It’s taken a long time for me to get to where I am right now. I don’t say that lightly, I mean it’s actually been 37 years, 3 months and 19 days. But who’s counting, right?
I am. Because this is all I have ever thought about since that balmy day in October of 1985.
My family used to come to this church every Sunday without fail. My brother, Mark, and I would stay for Sunday school where they would teach us some bullshit that they didn’t practice themselves.
Mark committed suicide in 1992, aged 13. I was the one who found him hanged in the garage. He has written in his note that he feared for his mortal soul but could not live with what had happened. My parents were devastated but never found out what he had alluded to. I knew.
I knew because the same thing had happened to me seven years before: Father McConnell.
I moved away as soon as I was old enough. Went to college in a different city and barely spoke to my parents, which I regret now that they’re gone too. I think part of me blamed them for what happened.
But now, here I stand at the very same doorway all these years later. Pistol in hand; ready to do what needed to be done.
I swallow hard and enter.
My heart is pounding furiously in my chest, and I feel like I may pass out when I spot him near the altar. He still looks the same, although his face is wrinkled, and his hair greyed.
He turns to me and smiles. I fear I may never forget his crooked grin even if I lived to be a million.
“Come in, my child.” He beams. “All are welcome here.”
“I haven’t come to talk.” I tell him, bluntly.
“You may not need to speak to me, but I am here if you need any guidance. I am but a shepherd.” He pauses. “You look familiar. Have we met before?”
I want to vomit. I can’t decide if it’s better or worse that he doesn’t even remember those disgusting acts of abuse.
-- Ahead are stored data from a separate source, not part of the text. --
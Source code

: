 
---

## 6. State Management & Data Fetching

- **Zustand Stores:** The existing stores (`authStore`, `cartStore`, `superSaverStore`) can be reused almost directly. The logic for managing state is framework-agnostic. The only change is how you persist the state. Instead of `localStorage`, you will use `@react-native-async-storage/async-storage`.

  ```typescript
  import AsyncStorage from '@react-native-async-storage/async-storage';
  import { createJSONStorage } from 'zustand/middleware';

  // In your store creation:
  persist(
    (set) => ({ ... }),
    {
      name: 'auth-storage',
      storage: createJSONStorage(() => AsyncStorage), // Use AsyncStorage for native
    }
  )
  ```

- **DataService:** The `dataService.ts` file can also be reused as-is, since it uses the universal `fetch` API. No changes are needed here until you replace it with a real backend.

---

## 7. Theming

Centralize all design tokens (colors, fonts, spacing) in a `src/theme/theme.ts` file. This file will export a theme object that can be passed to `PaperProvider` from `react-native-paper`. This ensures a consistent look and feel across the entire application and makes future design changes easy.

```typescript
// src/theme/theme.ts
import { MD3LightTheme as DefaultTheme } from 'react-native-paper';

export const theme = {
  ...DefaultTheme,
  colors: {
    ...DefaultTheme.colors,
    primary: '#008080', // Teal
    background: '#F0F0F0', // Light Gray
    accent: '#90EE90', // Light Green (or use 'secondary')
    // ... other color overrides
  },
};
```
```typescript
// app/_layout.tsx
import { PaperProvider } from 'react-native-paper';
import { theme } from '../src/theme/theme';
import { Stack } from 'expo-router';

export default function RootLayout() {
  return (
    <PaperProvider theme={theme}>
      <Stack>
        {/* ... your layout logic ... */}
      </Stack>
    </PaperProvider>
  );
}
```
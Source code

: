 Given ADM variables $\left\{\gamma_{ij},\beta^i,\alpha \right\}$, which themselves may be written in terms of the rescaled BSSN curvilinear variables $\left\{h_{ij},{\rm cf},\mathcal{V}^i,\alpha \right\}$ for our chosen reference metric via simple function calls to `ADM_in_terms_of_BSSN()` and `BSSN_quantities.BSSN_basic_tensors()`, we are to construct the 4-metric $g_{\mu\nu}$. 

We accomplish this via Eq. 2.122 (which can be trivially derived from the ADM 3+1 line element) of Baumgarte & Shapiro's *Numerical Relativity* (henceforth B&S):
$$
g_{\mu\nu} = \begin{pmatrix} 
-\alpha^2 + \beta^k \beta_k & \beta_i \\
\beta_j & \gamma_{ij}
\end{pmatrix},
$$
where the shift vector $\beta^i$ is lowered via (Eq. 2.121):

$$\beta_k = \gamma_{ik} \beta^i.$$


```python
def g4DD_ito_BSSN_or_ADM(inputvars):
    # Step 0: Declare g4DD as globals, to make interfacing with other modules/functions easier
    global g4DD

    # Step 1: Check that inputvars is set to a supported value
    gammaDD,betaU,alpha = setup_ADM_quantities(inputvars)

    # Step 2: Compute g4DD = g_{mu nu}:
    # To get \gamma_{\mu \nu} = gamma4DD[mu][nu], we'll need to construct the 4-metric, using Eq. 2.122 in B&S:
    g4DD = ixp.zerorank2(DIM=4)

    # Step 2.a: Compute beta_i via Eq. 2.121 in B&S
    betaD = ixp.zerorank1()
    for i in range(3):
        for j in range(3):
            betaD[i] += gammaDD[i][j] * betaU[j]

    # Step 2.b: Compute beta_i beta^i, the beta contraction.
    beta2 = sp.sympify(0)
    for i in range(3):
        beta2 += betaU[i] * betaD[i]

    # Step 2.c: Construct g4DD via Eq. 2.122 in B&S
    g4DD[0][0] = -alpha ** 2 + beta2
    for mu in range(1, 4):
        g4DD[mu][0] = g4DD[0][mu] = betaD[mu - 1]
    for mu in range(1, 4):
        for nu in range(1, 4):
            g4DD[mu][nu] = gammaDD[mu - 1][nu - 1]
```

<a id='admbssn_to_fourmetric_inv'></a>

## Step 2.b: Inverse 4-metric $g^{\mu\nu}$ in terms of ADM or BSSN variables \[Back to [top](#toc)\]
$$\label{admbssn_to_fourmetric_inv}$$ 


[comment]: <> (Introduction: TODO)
“My name is John Doherty. I came here with my brother, Mark, when we were children.”
“Young John!” He cries, throwing his arms up in the air. “How wonderful to see you again! How are your parents?”
“Both dead, I’m afraid. As you soon will be.”
His smile disappears and his eyes widen.
“P-P-Pardon?”
“Don’t play dumb with me.” I tell him. “I’ve never forgotten what you did to me here, in God’s house, and now I’m here to take my revenge.”
I raise the pistol and fire it at point blank. Every shot hits. The ecstasy rises in my body as his crumples to the ground. His dying moans float through the air and I ready myself to make my escape.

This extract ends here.